Crunch. Thud. Crunch. The only sound I can hear outside of the pressure building in my ears, with my heart sounding like a crescendo running through the dense brush and fog. A combination of cold sweat and residue from the thick fog covers my face. I can barely see how rapidly my hands move in front of me in sync with my strides. If it weren’t for the sporadic reflected beams of a flashlight, I wouldn’t be able to tell whether it was night or day. Besides the fact I wouldn’t be able to see anything, I never once turned to look back. “Champions never look back.” my high school track coach’s words are on repeat, he always started his pre-meet speeches the same way. Champions never look back, the confidence of a champion is knowing they are in a class of their own.
I am shaken out of my high school flashback at the sound of something new. Could that be a power tool? Some type of engine? My stomach drops at the thought of a drill or chainsaw pressing against my skin. Then the refracted light rays resembling headlights answer my question almost instantly. That hardly seems fair, I may have been the state sprinting champion my senior year but I never could outrun an engine. Also, that was 10 years ago and my daily exercise could hardly be classified as a light jog. My skin begins to prickle, and the hairs on the back of my neck stand up, it almost feels as if someone or something is right behind me, their warm breath beating down the back of my neck in an even tempo. It’s as if they aren’t trying, that I am easy prey for them. Meanwhile, my throat is on fire and my lungs feel like they are about to give out any second now. My brain won't let them, it knows we are in danger and will do anything to protect us.
My body senses eyes following us as if we’re in a fishbowl, surrounding us from all sides. A second pair of headlights appears in my peripheral, roaring engines getting louder but still having some distance between us. I realize I can’t feel my legs, if it weren’t for the continual feeling of the fog smacking me in the face I wouldn’t believe I was still running. What’s the point? I feel my confidence waning, my brain wanting to give up and accept my fate to whatever’s lurking behind me. Once again, I can feel the breath against my neck, almost as if it knew the war waging inside my head, trying to convince me to stop running. This time the warmth permeated a unique scent, warm vanilla with an after-stench of rotten eggs. I could feel my intestines twist inside me, this time carrying a wave of nausea with it.
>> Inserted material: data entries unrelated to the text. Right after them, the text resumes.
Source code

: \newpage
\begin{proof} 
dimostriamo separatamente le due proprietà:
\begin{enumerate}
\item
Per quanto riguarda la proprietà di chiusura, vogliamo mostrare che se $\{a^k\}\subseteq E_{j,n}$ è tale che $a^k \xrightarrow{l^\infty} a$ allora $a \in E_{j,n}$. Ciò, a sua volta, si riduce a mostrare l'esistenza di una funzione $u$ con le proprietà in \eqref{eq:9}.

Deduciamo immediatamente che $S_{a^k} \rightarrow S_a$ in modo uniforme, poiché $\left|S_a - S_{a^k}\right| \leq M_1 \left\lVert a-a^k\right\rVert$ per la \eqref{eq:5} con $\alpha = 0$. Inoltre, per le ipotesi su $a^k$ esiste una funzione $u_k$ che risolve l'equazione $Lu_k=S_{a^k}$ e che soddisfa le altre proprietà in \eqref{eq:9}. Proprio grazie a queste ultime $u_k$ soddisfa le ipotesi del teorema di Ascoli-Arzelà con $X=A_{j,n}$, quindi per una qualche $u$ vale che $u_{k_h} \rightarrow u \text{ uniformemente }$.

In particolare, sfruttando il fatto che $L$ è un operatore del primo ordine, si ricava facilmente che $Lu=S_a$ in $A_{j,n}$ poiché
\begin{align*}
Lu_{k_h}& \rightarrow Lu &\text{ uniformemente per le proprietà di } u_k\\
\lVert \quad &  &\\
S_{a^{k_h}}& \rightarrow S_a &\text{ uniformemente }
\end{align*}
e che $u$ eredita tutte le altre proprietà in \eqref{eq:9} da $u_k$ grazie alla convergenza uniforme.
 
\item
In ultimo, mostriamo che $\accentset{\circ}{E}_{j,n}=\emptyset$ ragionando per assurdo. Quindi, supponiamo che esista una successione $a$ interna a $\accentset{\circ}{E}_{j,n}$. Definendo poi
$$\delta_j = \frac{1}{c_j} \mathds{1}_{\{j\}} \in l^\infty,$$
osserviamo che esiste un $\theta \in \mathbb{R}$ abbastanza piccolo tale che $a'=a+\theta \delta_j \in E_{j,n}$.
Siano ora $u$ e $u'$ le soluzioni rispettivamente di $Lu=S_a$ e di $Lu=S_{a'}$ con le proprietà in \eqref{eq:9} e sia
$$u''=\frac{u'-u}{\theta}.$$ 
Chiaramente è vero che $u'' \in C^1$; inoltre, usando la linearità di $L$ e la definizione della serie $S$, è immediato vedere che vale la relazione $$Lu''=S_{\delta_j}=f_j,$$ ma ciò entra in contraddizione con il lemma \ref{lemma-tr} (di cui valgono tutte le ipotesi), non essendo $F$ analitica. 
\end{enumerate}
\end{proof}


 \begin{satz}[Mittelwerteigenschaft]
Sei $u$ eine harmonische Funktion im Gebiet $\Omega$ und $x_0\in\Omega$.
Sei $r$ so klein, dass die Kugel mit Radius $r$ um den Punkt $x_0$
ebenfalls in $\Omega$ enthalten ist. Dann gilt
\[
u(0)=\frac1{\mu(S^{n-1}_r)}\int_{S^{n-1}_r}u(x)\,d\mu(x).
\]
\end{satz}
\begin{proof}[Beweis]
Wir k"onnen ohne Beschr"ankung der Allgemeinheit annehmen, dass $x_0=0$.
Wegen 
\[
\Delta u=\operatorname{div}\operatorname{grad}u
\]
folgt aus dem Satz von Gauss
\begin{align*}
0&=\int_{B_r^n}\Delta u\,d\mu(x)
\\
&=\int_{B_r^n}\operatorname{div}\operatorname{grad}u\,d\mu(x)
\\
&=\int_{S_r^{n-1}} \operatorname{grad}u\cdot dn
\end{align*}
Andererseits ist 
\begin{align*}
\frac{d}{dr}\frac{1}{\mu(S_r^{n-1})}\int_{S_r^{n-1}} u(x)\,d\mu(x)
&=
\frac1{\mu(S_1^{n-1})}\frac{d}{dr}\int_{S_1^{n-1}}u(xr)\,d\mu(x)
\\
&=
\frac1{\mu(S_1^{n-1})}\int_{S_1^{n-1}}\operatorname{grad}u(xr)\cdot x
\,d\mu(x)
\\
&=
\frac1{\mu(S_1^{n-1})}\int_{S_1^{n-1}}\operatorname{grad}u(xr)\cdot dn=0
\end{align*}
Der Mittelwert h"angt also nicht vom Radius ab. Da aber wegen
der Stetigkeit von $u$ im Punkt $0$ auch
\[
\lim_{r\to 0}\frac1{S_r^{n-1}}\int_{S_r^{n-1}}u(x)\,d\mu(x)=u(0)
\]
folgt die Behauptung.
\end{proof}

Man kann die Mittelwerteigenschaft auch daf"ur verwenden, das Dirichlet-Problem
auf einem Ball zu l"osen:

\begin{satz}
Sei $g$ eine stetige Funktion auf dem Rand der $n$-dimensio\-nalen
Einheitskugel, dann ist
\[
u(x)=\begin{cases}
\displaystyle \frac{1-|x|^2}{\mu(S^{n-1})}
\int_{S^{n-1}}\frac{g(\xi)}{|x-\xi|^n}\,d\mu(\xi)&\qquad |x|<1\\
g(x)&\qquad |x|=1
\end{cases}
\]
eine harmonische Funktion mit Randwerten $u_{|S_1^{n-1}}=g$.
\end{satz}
I suddenly flinch at what feels like fingernails grazing up my forearms to my biceps and dragging across my shoulders. I can feel the pressure of the action increase, not enough to break the skin but enough to elicit discomfort. The feeling doesn’t travel above the neck, which brings me a little relief. The sensation stops as I step in what feels like mud, the squishy, cold sensation finding its way between my toes. The sudden shock of cold brings my attention to the fact I am barefoot. The sloshing of mud beneath my feet replaces the crunching of the dead leaves.
‘Aren’t my eyes supposed to have adjusted by now?’ I attempt to bring my right hand as close to my face as possible, but nothing. I see nothing, and I begin to question if I even moved my hand. The brain is a fascinating structure but can easily be deceived. When you are surrounded by nothing, you begin to question everything. I attempt to move my hand again, this time using more force. The resistance I feel trying to break my running stride is more exhausting than the running. The running I have been doing for… Wait! How long have I been running for? I haven’t made any turns, not that I can see if I did or didn’t anyway, hearing the splash from each step I take, noting the timing between each sound to get an idea of how fast I am moving. The flashing of lights returned followed by the sound from the engines. Trying to use the light to my advantage forcefully using my eyes to get some idea of what is going on, it seems the harder I try, the more headlights appear across the horizon. Finally, my eyes spring open laying motionless in my bed. I am back in my room, my heart eases for a short moment at the familiarity but quickens at the feeling of the fingernails brushing up my body. I still can’t move, and something is coming for me. Hearing the engines again, the cars outdoors, noticing some splashes hitting the floor of my bedroom, from last night's storm. It took everything I had trying to open my eyes, and now I need to move something else, anything else. Shouting at myself, “Move something, anything. Come on, just move!” “Move!” “Move!” “Move!”. I feel a twitch in my fingers and toes, focusing on that, I try to curl my toes and make fists with my hands. Suddenly, the feeling of fingernails brushing up against me subsides and my heart rate begins to regulate. At that moment, the idea of anyone chasing me dissipates and I can slowly make a fist. Going slow, I bend and straighten my arms and legs. Convinced I am not paralyzed, I roll over onto my back and slowly rise to a seated position.
I take a deep breath, raising my arms above my head to get a big stretch before I move to get out of bed. Taking my comforter off, I swing my legs over the side of my bed to step down. It seems I have stepped in something, looking down to check I do not see anything that could cause the wet squishy sensation I was feeling. But what I do notice is that my toes are covered in mud.